AIM OF THE EXERCISE: Of all the entries below, retype only the lines from the one with "Some, we may" through the one with "- The aggregate", exactly as they appear.

RECORDS FOR THIS EXERCISE:
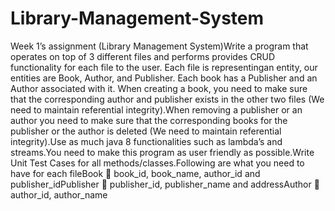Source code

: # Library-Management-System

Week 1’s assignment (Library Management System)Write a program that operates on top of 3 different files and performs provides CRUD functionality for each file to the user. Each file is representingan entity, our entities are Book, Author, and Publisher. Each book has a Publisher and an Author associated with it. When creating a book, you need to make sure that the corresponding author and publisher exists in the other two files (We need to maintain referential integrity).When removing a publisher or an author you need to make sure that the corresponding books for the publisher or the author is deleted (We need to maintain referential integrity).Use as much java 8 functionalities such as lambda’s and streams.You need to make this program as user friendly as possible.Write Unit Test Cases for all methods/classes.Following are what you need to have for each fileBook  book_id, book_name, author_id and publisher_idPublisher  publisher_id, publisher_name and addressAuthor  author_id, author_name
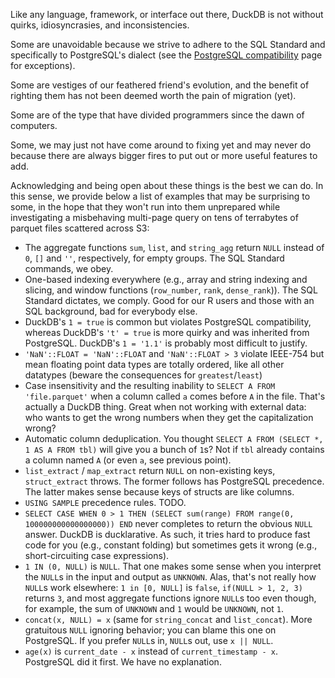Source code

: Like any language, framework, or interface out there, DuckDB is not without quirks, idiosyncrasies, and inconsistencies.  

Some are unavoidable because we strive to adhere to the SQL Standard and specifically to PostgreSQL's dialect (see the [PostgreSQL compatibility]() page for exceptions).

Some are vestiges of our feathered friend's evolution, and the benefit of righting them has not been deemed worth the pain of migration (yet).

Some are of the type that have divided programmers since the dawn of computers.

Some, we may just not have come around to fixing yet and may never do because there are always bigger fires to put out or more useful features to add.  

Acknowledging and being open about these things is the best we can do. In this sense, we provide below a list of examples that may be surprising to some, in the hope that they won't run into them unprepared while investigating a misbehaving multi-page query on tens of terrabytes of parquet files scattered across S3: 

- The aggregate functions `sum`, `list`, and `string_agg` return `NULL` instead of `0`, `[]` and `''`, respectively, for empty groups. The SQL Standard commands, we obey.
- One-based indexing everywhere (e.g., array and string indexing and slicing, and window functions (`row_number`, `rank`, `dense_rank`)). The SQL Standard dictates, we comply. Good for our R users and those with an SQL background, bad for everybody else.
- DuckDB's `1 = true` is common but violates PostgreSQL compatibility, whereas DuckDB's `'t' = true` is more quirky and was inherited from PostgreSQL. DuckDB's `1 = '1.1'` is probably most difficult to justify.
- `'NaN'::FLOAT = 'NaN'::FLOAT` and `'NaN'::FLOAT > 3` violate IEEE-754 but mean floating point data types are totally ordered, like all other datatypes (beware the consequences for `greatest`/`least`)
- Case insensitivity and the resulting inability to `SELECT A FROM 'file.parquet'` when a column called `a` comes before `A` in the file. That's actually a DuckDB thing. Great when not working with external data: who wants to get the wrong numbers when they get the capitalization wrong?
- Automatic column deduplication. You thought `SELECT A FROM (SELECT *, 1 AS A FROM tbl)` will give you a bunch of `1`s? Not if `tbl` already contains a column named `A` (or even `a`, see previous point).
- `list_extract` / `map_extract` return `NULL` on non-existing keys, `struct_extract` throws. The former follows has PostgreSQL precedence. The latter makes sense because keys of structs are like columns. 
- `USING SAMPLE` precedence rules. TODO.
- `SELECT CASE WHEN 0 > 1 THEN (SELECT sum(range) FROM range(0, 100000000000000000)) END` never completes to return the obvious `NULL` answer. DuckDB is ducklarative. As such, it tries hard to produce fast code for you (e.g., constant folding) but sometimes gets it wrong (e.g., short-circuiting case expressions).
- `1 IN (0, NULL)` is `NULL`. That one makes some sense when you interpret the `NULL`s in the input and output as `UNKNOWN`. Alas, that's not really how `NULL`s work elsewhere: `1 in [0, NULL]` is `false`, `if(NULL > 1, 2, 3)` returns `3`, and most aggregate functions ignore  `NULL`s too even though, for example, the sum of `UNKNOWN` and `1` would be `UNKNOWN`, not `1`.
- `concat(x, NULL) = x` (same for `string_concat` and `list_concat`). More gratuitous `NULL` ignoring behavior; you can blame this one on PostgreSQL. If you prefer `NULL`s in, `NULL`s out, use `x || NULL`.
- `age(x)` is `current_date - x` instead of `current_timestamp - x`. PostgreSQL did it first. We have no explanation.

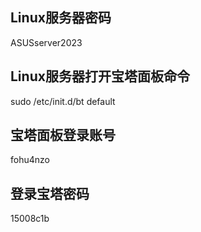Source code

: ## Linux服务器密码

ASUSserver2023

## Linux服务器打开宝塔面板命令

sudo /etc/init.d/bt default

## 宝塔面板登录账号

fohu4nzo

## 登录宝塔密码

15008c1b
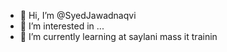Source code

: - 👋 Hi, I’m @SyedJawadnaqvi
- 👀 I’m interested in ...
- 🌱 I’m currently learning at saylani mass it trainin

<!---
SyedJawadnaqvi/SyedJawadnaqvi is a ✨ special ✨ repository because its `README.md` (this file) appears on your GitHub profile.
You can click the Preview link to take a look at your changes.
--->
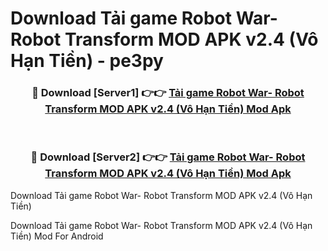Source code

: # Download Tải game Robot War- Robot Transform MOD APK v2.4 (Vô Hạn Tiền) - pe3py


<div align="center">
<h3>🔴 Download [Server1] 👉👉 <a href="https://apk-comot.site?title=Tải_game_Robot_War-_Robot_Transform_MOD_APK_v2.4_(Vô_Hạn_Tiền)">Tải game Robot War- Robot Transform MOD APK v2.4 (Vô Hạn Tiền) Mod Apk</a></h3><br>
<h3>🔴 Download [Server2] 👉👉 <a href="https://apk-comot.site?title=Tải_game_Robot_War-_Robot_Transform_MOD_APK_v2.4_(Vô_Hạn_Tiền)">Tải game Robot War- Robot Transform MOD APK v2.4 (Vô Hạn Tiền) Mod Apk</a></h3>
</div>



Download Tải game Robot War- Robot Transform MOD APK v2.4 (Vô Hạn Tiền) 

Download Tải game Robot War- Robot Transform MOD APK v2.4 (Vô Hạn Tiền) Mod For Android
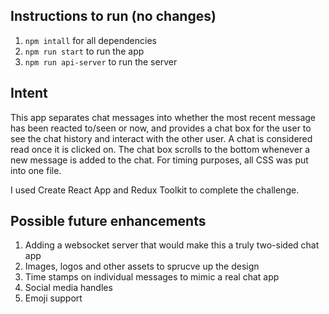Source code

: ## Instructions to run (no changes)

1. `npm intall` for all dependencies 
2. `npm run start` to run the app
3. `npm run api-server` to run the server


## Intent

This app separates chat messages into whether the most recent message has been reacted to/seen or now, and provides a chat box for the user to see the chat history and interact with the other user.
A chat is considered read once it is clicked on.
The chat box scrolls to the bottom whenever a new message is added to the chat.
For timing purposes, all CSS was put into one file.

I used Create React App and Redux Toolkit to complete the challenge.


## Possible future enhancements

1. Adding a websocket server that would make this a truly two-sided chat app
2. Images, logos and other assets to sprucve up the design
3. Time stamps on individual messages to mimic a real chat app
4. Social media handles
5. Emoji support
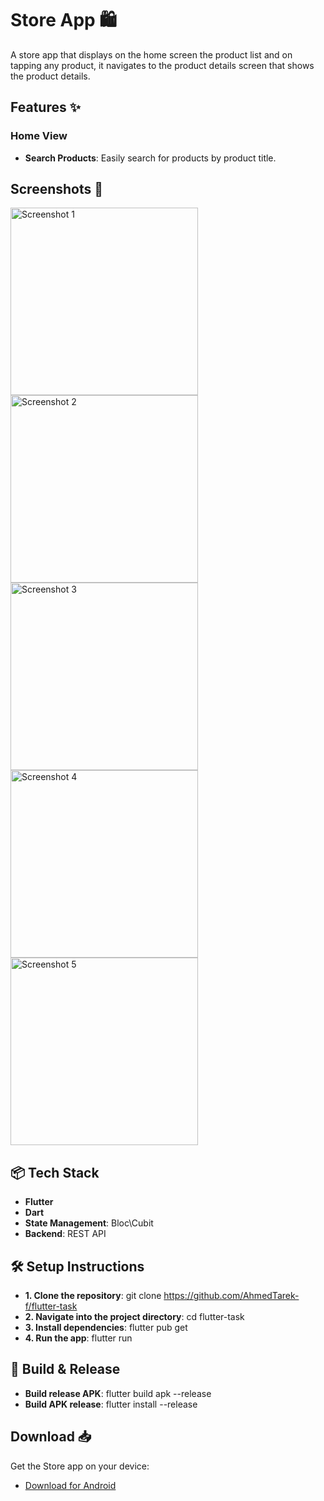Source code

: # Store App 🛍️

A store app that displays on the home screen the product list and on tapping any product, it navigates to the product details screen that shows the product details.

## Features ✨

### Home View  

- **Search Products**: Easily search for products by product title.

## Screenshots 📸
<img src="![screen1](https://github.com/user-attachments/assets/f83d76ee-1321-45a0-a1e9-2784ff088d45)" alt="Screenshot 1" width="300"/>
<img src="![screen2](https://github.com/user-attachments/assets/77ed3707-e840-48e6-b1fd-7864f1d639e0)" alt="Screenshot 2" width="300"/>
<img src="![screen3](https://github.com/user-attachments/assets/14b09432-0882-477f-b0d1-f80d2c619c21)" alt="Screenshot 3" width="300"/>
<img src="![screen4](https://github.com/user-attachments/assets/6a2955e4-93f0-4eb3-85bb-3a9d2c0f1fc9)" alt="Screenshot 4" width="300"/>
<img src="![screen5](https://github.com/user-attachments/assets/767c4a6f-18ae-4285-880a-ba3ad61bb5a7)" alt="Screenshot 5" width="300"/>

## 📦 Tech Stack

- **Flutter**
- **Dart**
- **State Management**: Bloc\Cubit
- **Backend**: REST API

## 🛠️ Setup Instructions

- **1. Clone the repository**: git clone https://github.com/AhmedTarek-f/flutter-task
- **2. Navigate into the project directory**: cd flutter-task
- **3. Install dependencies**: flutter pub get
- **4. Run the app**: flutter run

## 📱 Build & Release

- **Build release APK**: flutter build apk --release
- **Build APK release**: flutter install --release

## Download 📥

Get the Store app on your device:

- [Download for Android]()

---

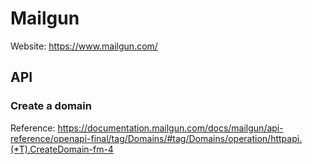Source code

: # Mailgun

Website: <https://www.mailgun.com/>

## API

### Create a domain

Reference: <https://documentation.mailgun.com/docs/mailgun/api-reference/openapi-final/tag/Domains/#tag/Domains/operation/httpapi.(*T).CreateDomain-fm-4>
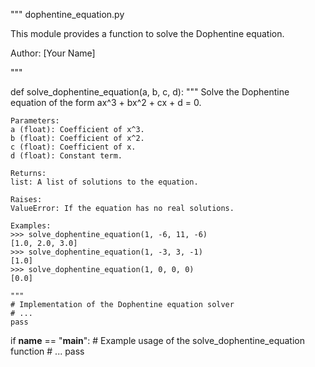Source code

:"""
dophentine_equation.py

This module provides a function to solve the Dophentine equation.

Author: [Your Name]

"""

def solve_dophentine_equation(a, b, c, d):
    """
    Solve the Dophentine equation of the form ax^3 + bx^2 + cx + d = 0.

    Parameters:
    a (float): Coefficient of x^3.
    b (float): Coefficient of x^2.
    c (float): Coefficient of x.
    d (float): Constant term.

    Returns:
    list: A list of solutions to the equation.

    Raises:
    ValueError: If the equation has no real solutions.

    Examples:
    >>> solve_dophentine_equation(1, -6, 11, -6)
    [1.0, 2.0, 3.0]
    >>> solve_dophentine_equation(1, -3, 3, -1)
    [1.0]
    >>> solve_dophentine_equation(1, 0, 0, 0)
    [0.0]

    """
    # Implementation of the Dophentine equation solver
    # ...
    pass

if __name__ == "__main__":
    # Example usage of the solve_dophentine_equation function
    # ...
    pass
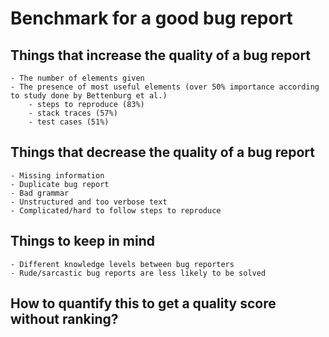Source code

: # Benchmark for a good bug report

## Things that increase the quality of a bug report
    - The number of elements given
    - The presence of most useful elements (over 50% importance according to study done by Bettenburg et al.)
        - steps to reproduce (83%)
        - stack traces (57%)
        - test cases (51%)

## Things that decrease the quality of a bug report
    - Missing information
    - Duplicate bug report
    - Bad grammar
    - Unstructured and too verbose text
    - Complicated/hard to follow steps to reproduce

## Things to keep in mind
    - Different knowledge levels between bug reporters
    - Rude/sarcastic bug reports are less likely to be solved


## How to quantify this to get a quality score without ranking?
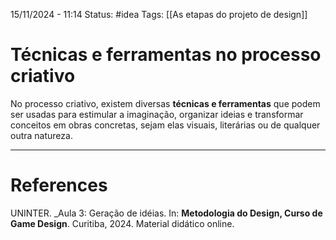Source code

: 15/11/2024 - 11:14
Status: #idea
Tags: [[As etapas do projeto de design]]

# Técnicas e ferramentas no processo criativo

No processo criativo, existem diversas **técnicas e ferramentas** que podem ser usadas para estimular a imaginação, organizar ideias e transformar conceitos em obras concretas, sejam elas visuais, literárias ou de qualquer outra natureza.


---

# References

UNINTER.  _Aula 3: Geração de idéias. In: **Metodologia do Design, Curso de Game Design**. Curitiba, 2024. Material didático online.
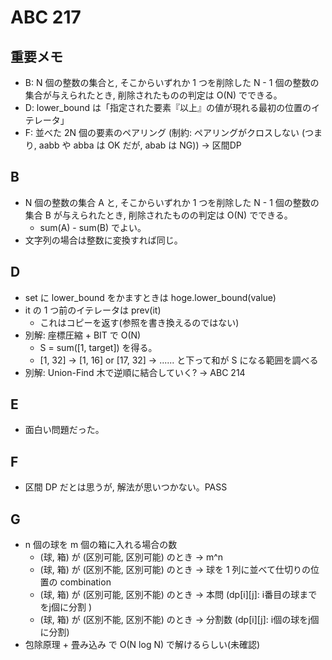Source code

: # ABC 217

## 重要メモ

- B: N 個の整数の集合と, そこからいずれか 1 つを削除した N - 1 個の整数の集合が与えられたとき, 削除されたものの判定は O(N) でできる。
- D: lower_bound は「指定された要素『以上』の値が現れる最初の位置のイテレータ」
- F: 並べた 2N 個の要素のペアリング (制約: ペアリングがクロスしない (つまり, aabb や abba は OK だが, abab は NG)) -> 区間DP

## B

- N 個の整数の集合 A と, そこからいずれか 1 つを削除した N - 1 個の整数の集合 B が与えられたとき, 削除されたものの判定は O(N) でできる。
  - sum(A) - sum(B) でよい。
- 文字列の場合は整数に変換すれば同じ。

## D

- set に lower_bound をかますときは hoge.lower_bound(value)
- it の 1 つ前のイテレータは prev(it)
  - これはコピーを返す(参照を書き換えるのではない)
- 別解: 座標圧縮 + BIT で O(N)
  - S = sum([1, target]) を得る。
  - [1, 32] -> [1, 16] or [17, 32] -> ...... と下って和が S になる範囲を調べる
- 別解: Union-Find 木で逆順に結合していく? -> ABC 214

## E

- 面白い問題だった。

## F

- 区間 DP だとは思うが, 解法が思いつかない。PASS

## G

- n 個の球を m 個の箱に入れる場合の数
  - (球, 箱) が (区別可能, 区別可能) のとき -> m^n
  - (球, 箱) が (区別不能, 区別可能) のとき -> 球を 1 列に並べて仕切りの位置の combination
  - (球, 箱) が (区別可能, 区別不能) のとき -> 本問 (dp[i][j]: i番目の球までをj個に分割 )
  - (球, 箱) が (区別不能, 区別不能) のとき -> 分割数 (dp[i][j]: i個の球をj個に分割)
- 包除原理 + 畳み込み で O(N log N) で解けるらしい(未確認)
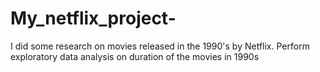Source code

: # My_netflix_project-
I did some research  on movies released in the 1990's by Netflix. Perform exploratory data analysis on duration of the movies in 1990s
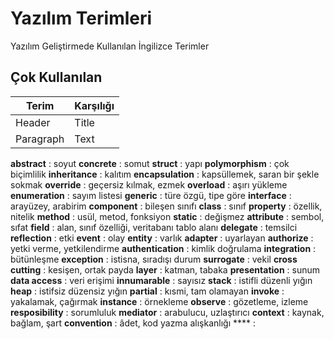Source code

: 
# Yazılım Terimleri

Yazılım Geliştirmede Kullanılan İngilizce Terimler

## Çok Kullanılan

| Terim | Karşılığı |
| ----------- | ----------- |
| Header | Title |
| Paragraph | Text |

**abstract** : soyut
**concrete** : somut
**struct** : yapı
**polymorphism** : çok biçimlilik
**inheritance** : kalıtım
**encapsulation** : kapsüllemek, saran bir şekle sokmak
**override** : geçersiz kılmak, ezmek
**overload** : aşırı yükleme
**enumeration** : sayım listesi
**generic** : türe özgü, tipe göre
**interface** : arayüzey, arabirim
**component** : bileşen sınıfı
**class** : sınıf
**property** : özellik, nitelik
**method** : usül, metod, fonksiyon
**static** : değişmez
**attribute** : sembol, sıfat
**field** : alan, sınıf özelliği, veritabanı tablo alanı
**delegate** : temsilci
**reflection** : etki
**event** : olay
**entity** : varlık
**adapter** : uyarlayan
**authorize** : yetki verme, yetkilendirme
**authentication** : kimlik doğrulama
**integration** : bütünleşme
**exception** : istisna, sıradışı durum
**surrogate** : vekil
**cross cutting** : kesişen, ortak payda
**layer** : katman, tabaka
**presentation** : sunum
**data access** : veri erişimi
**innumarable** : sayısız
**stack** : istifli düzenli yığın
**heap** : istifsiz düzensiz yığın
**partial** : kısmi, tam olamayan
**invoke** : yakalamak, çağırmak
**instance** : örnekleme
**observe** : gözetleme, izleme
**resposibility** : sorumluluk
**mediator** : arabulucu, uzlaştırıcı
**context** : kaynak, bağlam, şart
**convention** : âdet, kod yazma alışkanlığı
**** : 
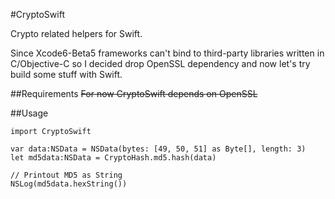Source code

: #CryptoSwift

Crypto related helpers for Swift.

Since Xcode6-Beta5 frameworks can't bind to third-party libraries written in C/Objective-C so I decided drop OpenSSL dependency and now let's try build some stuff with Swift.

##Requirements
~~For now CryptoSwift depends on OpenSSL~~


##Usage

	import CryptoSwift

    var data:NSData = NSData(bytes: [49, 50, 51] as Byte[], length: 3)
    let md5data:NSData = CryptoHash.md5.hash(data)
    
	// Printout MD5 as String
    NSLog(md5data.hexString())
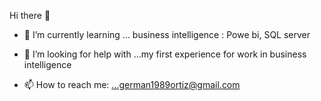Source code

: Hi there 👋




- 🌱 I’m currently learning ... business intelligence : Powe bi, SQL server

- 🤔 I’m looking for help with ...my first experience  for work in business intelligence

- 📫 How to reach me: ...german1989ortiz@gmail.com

WORKED SOLUTION:
Some, we may just not have come around to fixing yet and may never do because there are always bigger fires to put out or more useful features to add.  

Acknowledging and being open about these things is the best we can do. In this sense, we provide below a list of examples that may be surprising to some, in the hope that they won't run into them unprepared while investigating a misbehaving multi-page query on tens of terrabytes of parquet files scattered across S3: 

- The aggregate functions `sum`, `list`, and `string_agg` return `NULL` instead of `0`, `[]` and `''`, respectively, for empty groups. The SQL Standard commands, we obey.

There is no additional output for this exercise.